I guess I need to learn not to make such a big deal out of things. Last night my wife came home from being out of town with her mother, and it was a complete 180 from the night before. She was cold, distant, and very irritable, and it was killing me. I think yall were right, I had set myself up for a big let down, because I felt and still feel like crap. She did tell me "bye" this morning on her way to work, so at least that is somewhat good, since she hadn't done that in awhile.
"Anyone who is among the living, has hope." (Eccl 9:4)

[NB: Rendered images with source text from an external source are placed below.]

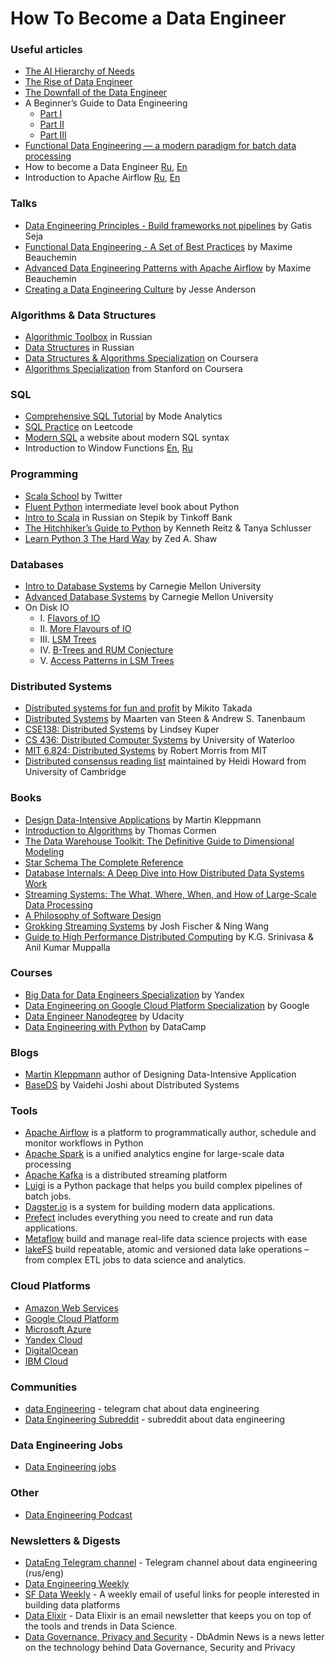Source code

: # How To Become a Data Engineer

### Useful articles
- [The AI Hierarchy of Needs](https://hackernoon.com/the-ai-hierarchy-of-needs-18f111fcc007)
- [The Rise of Data Engineer](https://medium.freecodecamp.org/the-rise-of-the-data-engineer-91be18f1e603)
- [The Downfall of the Data Engineer](https://medium.com/@maximebeauchemin/the-downfall-of-the-data-engineer-5bfb701e5d6b)
- A Beginner’s Guide to Data Engineering
  - [Part I](https://medium.com/@rchang/a-beginners-guide-to-data-engineering-part-i-4227c5c457d7)
  - [Part II](https://medium.com/@rchang/a-beginners-guide-to-data-engineering-part-ii-47c4e7cbda71?source=---------5------------------)
  - [Part III](https://medium.com/@rchang/a-beginners-guide-to-data-engineering-the-series-finale-2cc92ff14b0?source=---------4------------------)
- [Functional Data Engineering — a modern paradigm for batch data processing](https://medium.com/@maximebeauchemin/functional-data-engineering-a-modern-paradigm-for-batch-data-processing-2327ec32c42a)
- How to become a Data Engineer [Ru](https://khashtamov.com/ru/data-engineer/), [En](https://khashtamov.com/en/how-to-become-a-data-engineer/)
- Introduction to Apache Airflow [Ru](https://khashtamov.com/ru/apache-airflow-introduction/?utm_source=github&utm_medium=dataeng-repository&utm_campaign=dataeng), [En](https://khashtamov.com/en/introduction-to-apache-airflow/)

### Talks
- [Data Engineering Principles - Build frameworks not pipelines](https://www.youtube.com/watch?v=pzfgbSfzhXg) by Gatis Seja
- [Functional Data Engineering - A Set of Best Practices](https://www.youtube.com/watch?v=4Spo2QRTz1k) by Maxime Beauchemin
- [Advanced Data Engineering Patterns with Apache Airflow](https://www.youtube.com/watch?v=Fvu2oFyFCT0) by Maxime Beauchemin
- [Creating a Data Engineering Culture](https://www.youtube.com/watch?v=VkeleGIUSM8) by Jesse Anderson

### Algorithms & Data Structures
- [Algorithmic Toolbox](https://stepik.org/course/217) in Russian
- [Data Structures](https://stepik.org/course/1547) in Russian
- [Data Structures & Algorithms Specialization](https://www.coursera.org/specializations/data-structures-algorithms) on Coursera
- [Algorithms Specialization](https://www.coursera.org/specializations/algorithms) from Stanford on Coursera

### SQL
- [Comprehensive SQL Tutorial](https://mode.com/sql-tutorial/introduction-to-sql/) by Mode Analytics
- [SQL Practice](https://leetcode.com/problemset/database/) on Leetcode
- [Modern SQL](https://modern-sql.com/) a website about modern SQL syntax
- Introduction to Window Functions [En](https://khashtamov.com/en/sql-window-functions/), [Ru](https://khashtamov.com/ru/window-functions-sql/)

### Programming
- [Scala School](https://twitter.github.io/scala_school/) by Twitter
- [Fluent Python](https://www.amazon.com/gp/product/1491946008/ref=as_li_tl?ie=UTF8&camp=1789&creative=9325&creativeASIN=1491946008&linkCode=as2&tag=adilkhash-20&linkId=8a663e966770c24874e323133cc7a005) intermediate level book about Python
- [Intro to Scala](https://stepik.org/course/16243) in Russian on Stepik by Tinkoff Bank
- [The Hitchhiker’s Guide to Python](https://docs.python-guide.org/) by Kenneth Reitz & Tanya Schlusser
- [Learn Python 3 The Hard Way](https://learnpythonthehardway.org/python3/) by Zed A. Shaw

### Databases
- [Intro to Database Systems](https://www.youtube.com/playlist?list=PLSE8ODhjZXjYutVzTeAds8xUt1rcmyT7x) by Carnegie Mellon University
- [Advanced Database Systems](https://www.youtube.com/playlist?list=PLSE8ODhjZXja7K1hjZ01UTVDnGQdx5v5U) by Carnegie Mellon University
- On Disk IO
  - I. [Flavors of IO](https://medium.com/databasss/on-disk-io-part-1-flavours-of-io-8e1ace1de017)
  - II. [More Flavours of IO](https://medium.com/databasss/on-disk-io-part-2-more-flavours-of-io-c945db3edb13)
  - III. [LSM Trees](https://medium.com/databasss/on-disk-io-part-3-lsm-trees-8b2da218496f)
  - IV. [B-Trees and RUM Conjecture](https://medium.com/databasss/on-disk-storage-part-4-b-trees-30791060741)
  - V. [Access Patterns in LSM Trees](https://medium.com/databasss/on-disk-io-access-patterns-in-lsm-trees-2ba8dffc05f9)

### Distributed Systems
- [Distributed systems for fun and profit](http://book.mixu.net/distsys/) by Mikito Takada
- [Distributed Systems](https://www.amazon.com/gp/product/1543057381/ref=as_li_tl?ie=UTF8&camp=1789&creative=9325&creativeASIN=1543057381&linkCode=as2&tag=adilkhash-20&linkId=721aedeb23c313bc46a92c134c5baafa) by Maarten van Steen & Andrew S. Tanenbaum
- [CSE138: Distributed Systems](https://www.youtube.com/playlist?list=PLNPUF5QyWU8O0Wd8QDh9KaM1ggsxspJ31) by Lindsey Kuper 
- [CS 436: Distributed Computer Systems](https://www.youtube.com/watch?v=w8KFPWkK0bI&list=PLawkBQ15NDEkDJ5IyLIJUTZ1rRM9YQq6N&index=2) by University of Waterloo 
- [MIT 6.824: Distributed Systems](https://www.youtube.com/playlist?list=PLrw6a1wE39_tb2fErI4-WkMbsvGQk9_UB) by Robert Morris from MIT
- [Distributed consensus reading list](https://github.com/heidi-ann/distributed-consensus-reading-list) maintained by Heidi Howard from University of Cambridge

### Books
- [Design Data-Intensive Applications](https://www.amazon.com/gp/product/1449373321/ref=as_li_tl?ie=UTF8&camp=1789&creative=9325&creativeASIN=1449373321&linkCode=as2&tag=adilkhash-20&linkId=e7e0e096aa5761066245eb90965ac849) by Martin Kleppmann
- [Introduction to Algorithms](https://www.amazon.com/gp/product/0262033844/ref=as_li_tl?ie=UTF8&camp=1789&creative=9325&creativeASIN=0262033844&linkCode=as2&tag=adilkhash-20&linkId=74742875db503b1a899ca35159749067) by Thomas Cormen
- [The Data Warehouse Toolkit: The Definitive Guide to Dimensional Modeling](https://www.amazon.com/gp/product/1118530802/ref=as_li_tl?ie=UTF8&tag=adilkhash-20&camp=1789&creative=9325&linkCode=as2&creativeASIN=1118530802&linkId=6ca865e8e9817dca57718bdbe5e52cd5)
- [Star Schema The Complete Reference](https://www.amazon.com/gp/product/0071744320/ref=as_li_tl?ie=UTF8&tag=adilkhash-20&camp=1789&creative=9325&linkCode=as2&creativeASIN=0071744320&linkId=2abf9ef1d327071f74f59c3659ed6223)
- [Database Internals: A Deep Dive into How Distributed Data Systems Work](https://www.amazon.com/gp/product/1492040347/ref=as_li_tl?ie=UTF8&camp=1789&creative=9325&creativeASIN=1492040347&linkCode=as2&tag=adilkhash-20&linkId=4a23dead1aeb11fd4debffb36487aa14)
- [Streaming Systems: The What, Where, When, and How of Large-Scale Data Processing](https://www.amazon.com/gp/product/1491983876/ref=as_li_tl?ie=UTF8&camp=1789&creative=9325&creativeASIN=1491983876&linkCode=as2&tag=adilkhash-20&linkId=9869047f1ac02b597d8a0e67fd29ad68)
- [A Philosophy of Software Design](https://www.amazon.com/gp/product/1732102201/ref=as_li_tl?ie=UTF8&camp=1789&creative=9325&creativeASIN=1732102201&linkCode=as2&tag=adilkhash-20&linkId=b020fab52fa5f1fed2191ea12e824468)
- [Grokking Streaming Systems](https://www.manning.com/books/grokking-streaming-systems) by Josh Fischer & Ning Wang
- [Guide to High Performance Distributed Computing](https://www.amazon.com/Guide-High-Performance-Distributed-Computing/dp/3319134965) by K.G. Srinivasa & Anil Kumar Muppalla

### Courses
- [Big Data for Data Engineers Specialization](https://www.coursera.org/specializations/big-data-engineering) by Yandex
- [Data Engineering on Google Cloud Platform Specialization](https://www.coursera.org/specializations/gcp-data-machine-learning) by Google
- [Data Engineer Nanodegree](https://udacity.com/course/data-engineer-nanodegree--nd027) by Udacity
- [Data Engineering with Python](https://www.datacamp.com/tracks/data-engineer-with-python) by DataCamp

### Blogs
- [Martin Kleppmann](https://martin.kleppmann.com/) author of Designing Data-Intensive Application
- [BaseDS](https://medium.com/baseds) by Vaidehi Joshi about Distributed Systems

### Tools
- [Apache Airflow](https://airflow.apache.org/) is a platform to programmatically author, schedule and monitor workflows in Python
- [Apache Spark](https://spark.apache.org/) is a unified analytics engine for large-scale data processing
- [Apache Kafka](https://kafka.apache.org/) is a distributed streaming platform
- [Luigi](https://luigi.readthedocs.io) is a Python package that helps you build complex pipelines of batch jobs. 
- [Dagster.io](https://docs.dagster.io) is a system for building modern data applications.
- [Prefect](https://prefect.io) includes everything you need to create and run data applications.
- [Metaflow](https://github.com/Netflix/metaflow) build and manage real-life data science projects with ease
- [lakeFS](https://github.com/treeverse/lakeFS) build repeatable, atomic and versioned data lake operations – from complex ETL jobs to data science and analytics.

### Cloud Platforms
- [Amazon Web Services](https://aws.amazon.com/)
- [Google Cloud Platform](https://cloud.google.com/gcp/)
- [Microsoft Azure](https://azure.microsoft.com)
- [Yandex Cloud](https://cloud.yandex.ru/)
- [DigitalOcean](https://m.do.co/c/e92056c9e79b)
- [IBM Cloud](https://www.ibm.com/cloud/)

### Communities
- [data Engineering](https://t.me/dataeng_chat) - telegram chat about data engineering
- [Data Engineering Subreddit](https://www.reddit.com/r/dataengineering/) - subreddit about data engineering

### Data Engineering Jobs
- [Data Engineering jobs](http://bit.ly/2vk0R86)

### Other
- [Data Engineering Podcast](https://www.dataengineeringpodcast.com/)

### Newsletters & Digests
- [DataEng Telegram channel](https://t.me/dataeng) - Telegram channel about data engineering (rus/eng)
- [Data Engineering Weekly](https://www.dataengineeringweekly.com/)
- [SF Data Weekly](http://weekly.sfdata.io) - A weekly email of useful links for people interested in building data platforms
- [Data Elixir](https://dataelixir.com/) - Data Elixir is an email newsletter that keeps you on top of the tools and trends in Data Science.
- [Data Governance, Privacy and Security](https://dbadmin.news/) - DbAdmin News is a news letter on the technology behind Data Governance, Security and Privacy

I've also been thinking that maybe it would be better if I moved out, it is so hard to see her and know that right now she feels nothing but anger and resentment for me. Last night she caught me "staring" at her and she said it bothered her, well all I could tell her was that I was staring because she is beautiful and I can't help myself sometimes. It's like I'm seeing her for the 1st time with out all of thecrap that was in my head, and I just realize how much I need her ( I didn't tell her this, just yall) and want her, and It hurts so bad that she doesn't feel the same way towards me. She keeps telling me that she can't wait around for me to change, well, the way I see it, is that there is no "waiting" it's already happening and change is an on going process, it's never going to end.
"Anyone who is among the living, has hope." (Eccl 9:4)
I know yall are right, and I will try to stop doing that. And as far as moving out, I guess I just wanted to hear that moving out is NOT the answer. I appreciate you two answering me. I guess I will stay here until I either get served D papers, or she asks me to move out. Thanks again guys. My PMA is in the crapper today.
"Anyone who is among the living, has hope." (Eccl 9:4)
My H told me that he feels pressure from me to decide what he wants. This is based on my looking into his eyes and staring at him. (He is quite good looking, who can blame me?)
It was hard, but I have learned to not look at him. I think perhaps I sometimes go to the opposite extreme and never look at him.
Definitely do not move out, just listen to what she is saying to you, it's valuable. She told you what she needs, give it to her. Stop pressuring her by doing those things (looking at her) and keep DBing.